The overseeing federal judge rejected Silicon Valley’s proposed $324.5 million wage-theft antitrust settlement today.

“Having [reviewed documents over nearly three years], the Court cannot conclude that the instant settlement falls within the range of reasonableness,” U.S. District Judge Lucy Koh wrote today in her order rejecting the settlement between the class action plaintiffs and Apple, Google, Intel, and Adobe.

“As this Court stated in its summary judgment order, there is ample evidence of an overarching conspiracy between the seven defendants.”

A key reason that Koh cited is that the settlement was proportionally less for these four companies than was received by employees of three other defendant companies — Intuit, LucasFilm, and Pixar — in a $20 million settlement a year ago.

“Using [the three earlier settlements] as a yardstick, the appropriate benchmark settlement for the Remaining Defendants would be at least $380 million,” Koh said, “more than $50 million greater than what the instant settlement provides.”

The settlement against the four companies had been announced in May and involved over 64,000 current and ex-employees. In 2011, Koh merged the various lawsuits from engineers, designers, editors, sys admins, and others who worked at the seven companies from 2005 to 2009.

The workers had claimed that the companies had agreed to avoid poaching each other’s employees, which the employees said suppressed their salaries and made their skills uncompetitive.

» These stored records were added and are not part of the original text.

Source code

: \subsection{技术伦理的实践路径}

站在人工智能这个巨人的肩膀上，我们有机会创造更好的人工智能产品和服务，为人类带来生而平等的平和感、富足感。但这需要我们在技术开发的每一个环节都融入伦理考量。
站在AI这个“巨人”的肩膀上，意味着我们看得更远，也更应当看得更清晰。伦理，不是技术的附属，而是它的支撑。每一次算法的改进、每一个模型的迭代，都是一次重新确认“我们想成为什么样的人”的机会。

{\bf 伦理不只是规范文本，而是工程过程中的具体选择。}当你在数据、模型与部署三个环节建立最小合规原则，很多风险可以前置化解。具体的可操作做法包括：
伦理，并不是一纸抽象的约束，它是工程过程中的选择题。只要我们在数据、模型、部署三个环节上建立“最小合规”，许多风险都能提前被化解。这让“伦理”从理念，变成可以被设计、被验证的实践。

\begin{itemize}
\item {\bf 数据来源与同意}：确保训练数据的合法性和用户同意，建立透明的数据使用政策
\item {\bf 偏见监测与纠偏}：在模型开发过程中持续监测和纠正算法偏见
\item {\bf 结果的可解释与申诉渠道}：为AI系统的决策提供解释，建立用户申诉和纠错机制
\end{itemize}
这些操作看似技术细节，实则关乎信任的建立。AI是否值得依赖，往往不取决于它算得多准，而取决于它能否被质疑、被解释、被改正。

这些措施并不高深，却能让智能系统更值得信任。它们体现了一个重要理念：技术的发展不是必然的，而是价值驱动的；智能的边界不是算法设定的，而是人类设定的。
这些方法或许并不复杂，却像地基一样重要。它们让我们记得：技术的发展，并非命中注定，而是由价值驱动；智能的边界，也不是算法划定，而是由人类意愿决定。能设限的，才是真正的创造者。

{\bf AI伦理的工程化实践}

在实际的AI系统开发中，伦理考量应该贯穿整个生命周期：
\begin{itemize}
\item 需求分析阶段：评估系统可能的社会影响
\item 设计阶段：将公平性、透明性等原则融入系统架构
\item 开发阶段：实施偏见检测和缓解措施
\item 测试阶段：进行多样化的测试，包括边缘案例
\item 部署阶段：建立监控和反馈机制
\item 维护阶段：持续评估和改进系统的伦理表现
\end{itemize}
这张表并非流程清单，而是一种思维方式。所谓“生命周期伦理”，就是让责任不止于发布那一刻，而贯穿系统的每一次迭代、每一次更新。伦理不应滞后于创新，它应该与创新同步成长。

The plaintiffs originally sought $3 billion, a figure that could have been tripled if antitrust behavior had been proven in a trial. Some of the plaintiffs had filed objections to the size of the settlement.

Aside from the actual dollar amounts, the case had attracted attention because it revealed the cooperative arrangements between leading tech giants.

In one document made public, for example, then-Google CEO Eric Schmidt emailed Apple chief executive Steve Jobs to report that a Google recruiter was about to be fired because he attempted to hire an Apple employee.